Si no hablaran tanto

 

Entre las cosas más llamativas de Jesús se encuentra su brevedad de palabra. Leyendo los evangelios no encuentra uno disertaciones ni ensayos, tampoco tesis o discursos propiamente dichos. Su comunicación está llena de breves y hermosísimas parábolas, de dichos contundentes, de comparaciones ligadas a la sabiduría de la naturaleza. El contenido de lo que dice, aun en las ocasiones en que está corrigiendo, es siempre edificante, esperanzador, a favor del ser humano.

Cuando se encuentra con la soberbia de los jefes políticos tiende a hablarles poco o incluso a callar; cuando el interlocutor está lleno de rigidez religiosa lo confronta clara y brevemente. No exagera en palabras.

Tal vez una sociedad de personas medio mudas sería mucho más pacífica que estas en las cuales todos los días el protagonismo se lo roban los que más hablan y sobre todo los que más lo hacen -y quizás los que más escriben- para destruir, criticar, sembrar cizaña, aplastar seres humanos. Pero tal vez lo correcto no sea pedir una sociedad de mudos, sino una comunidad y unos líderes mucho más inteligentes en el uso de la palabra. No hay que olvidar que detrás de quienes superabundan en palabras suele esconderse un narcisismo que es incapaz de ver las consecuencias de estar verbalizando todo cuanto llega a la mente y al corazón. La historia es pródiga en ejemplos de estos monstruos que les encanta oírse a sí mismos para después devorarse a las multitudes.

El tema también alcanza a ser útil en las relaciones interpersonales. El exceso verbal, y hoy diríamos el que se da también a través de toda clase de redes, suele ser más perjudicial que sano. Es una verborrea que lo invade e inunda todo.
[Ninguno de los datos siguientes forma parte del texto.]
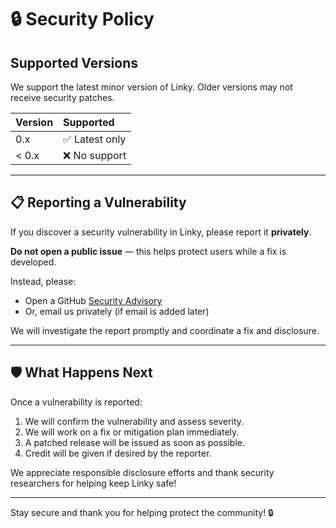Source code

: # 🔒 Security Policy

## Supported Versions

We support the latest minor version of Linky.
Older versions may not receive security patches.

| Version | Supported          |
|:--------|:-------------------|
| 0.x     | ✅ Latest only      |
| < 0.x   | ❌ No support       |

---

## 📋 Reporting a Vulnerability

If you discover a security vulnerability in Linky, please report it **privately**.

**Do not open a public issue** — this helps protect users while a fix is developed.

Instead, please:

- Open a GitHub [Security Advisory](https://github.com/oorrwullie/homebridge-linky/security/advisories)
- Or, email us privately (if email is added later)

We will investigate the report promptly and coordinate a fix and disclosure.

---

## 🛡️ What Happens Next

Once a vulnerability is reported:

1. We will confirm the vulnerability and assess severity.
2. We will work on a fix or mitigation plan immediately.
3. A patched release will be issued as soon as possible.
4. Credit will be given if desired by the reporter.

We appreciate responsible disclosure efforts and thank security researchers for helping keep Linky safe!

---

Stay secure and thank you for helping protect the community! 🔒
No deja tiempo para pensar, reflexionar, llamar la sabiduría. Hay algo de obsesivo en este panorama de la comunicación sin interrupción y como una angustia de llegar a estar fuera de la conversación universal, por inútil que esta sea. Así, hombres y mujeres de hoy suelen tener muy poca vida de diálogo interior, consigo mismos, con la conciencia, con lo espiritual y se han trocado en seres como de barras bravas que viven al son del alarido de la masa, sin pensamiento propio ni reflexión previa. Todo lleva a pensar que si no habláramos tanto seríamos mucho más sabios y que si hiciéramos más en lugar de hablar en exceso, estaríamos mucho mejor.